Additionally, cutting back on potassium-rich foods must not lead to decreases in alkali or fiber intake. The latter particularly is important in limiting potassium absorption, by promoting intestinal motility and thus flushing out excess potassium via increases in stool bulk.

Therefore, Kalantar-Zadeh and his colleagues suggested that clinicians should implement interventions such as:

  • Knowledge and education about the type of foods which contain excess potassium (per serving or per unit of weight), about the foods needed for proper nutrition in CKD and end stage renal disease, and that supply a low potassium load
  • Classification of foods based on their potassium content normalized per unit of fiber
  • Education about the use of cooking procedures (especially boiling) in order to achieve demineralization and in particular for removing potassium before eating

They also noted that hidden sources of potassium, such as food additives and low-sodium salt substitutes need to be monitored, as well.

In the Journal of Nutrition, Kelly Picard, RD, BSc, wrote last year that use of potassium additives in processed foods is growing, with amounts that far exceed that which naturally occurs in fresh produce and meat. “Clinicians and patients need to be aware of these changes in the food source to ensure potassium diet teaching is effective and safe,” said Picard.

And since hypertension and proteinuria are well-known complications of chronic kidney disease, many patients will use salt substitutes to flavor their food. A recent review published in Hypertension noted that while replacing regular salt with potassium-enriched salt substitutes can successfully lower blood pressure, it does present risks to patients susceptible to hyperkalemia, such as those with chronic kidney disease.

On the other hand, approval of new potassium-binding agents — sodium zirconium cyclosilicate and patiromer — have been shown to effectively and safely reduce serum potassium levels and could eventually provide clinicians and patients with an alternative (or supplement) to dietary alterations.

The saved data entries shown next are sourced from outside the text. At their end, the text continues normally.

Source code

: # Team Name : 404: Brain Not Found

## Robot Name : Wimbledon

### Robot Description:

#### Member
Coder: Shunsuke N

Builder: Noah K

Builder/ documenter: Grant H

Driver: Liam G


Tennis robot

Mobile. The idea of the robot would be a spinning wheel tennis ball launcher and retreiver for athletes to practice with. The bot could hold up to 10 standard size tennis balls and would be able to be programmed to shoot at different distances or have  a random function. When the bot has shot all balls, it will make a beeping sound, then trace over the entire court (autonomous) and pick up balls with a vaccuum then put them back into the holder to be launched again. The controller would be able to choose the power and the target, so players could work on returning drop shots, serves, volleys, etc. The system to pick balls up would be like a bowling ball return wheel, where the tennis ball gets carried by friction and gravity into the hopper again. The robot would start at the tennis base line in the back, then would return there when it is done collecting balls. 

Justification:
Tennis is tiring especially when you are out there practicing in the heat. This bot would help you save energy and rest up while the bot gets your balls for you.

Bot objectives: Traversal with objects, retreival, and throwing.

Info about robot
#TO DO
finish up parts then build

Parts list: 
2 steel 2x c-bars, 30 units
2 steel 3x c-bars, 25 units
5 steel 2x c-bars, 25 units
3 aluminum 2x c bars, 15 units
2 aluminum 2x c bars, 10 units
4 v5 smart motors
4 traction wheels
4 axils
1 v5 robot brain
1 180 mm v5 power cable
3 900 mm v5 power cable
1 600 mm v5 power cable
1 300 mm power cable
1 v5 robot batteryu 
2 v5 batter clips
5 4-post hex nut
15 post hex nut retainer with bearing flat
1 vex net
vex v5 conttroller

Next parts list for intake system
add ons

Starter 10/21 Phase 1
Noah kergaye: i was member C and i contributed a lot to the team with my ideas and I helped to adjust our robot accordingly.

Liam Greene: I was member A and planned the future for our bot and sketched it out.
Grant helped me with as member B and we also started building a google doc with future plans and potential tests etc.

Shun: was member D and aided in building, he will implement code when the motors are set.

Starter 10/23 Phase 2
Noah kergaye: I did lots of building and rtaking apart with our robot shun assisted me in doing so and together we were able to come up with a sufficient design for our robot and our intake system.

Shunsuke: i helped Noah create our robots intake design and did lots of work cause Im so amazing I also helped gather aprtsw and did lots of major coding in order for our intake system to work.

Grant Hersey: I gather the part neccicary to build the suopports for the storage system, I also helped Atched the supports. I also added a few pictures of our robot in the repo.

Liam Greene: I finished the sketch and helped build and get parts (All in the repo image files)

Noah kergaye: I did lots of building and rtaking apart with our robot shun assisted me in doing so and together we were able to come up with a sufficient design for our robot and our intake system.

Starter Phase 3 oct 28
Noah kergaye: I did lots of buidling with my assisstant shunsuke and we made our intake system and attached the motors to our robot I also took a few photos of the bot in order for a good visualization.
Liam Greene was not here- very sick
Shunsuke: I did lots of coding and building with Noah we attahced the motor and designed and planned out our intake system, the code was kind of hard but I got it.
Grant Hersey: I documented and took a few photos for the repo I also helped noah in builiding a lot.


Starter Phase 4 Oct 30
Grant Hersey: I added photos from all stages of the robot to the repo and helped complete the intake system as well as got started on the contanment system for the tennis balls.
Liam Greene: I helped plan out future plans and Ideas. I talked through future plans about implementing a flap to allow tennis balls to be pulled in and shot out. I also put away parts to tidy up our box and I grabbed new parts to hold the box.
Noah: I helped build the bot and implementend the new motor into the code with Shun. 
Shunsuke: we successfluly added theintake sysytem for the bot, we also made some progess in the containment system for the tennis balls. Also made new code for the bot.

“So now we have a number of potassium binders that could help to allow our patients to do better with hyperkalemia surges so that they can enjoy more healthy foods,” said Kalantar-Zadeh.

He added, though, that further research is still needed to demonstrate that these agents can genuinely provide patients with more flexibility to eat fruits and vegetables with high potassium. “We just don’t know yet.”

Disclosures

Kalantar-Zadeh has received commercial honoraria and/or support from Abbott, Abbvie, Alexion, Amgen, AstraZeneca, Aveo, Chugai, DaVita, Fresenius, Genentech, Haymarket Media, Hospira, Kabi, Keryx, Novartis, Pfizer, Relypsa, Resverlogix, Sandoz, Sanofi, Shire, Vifor, UpToDate, and ZS-Pharma.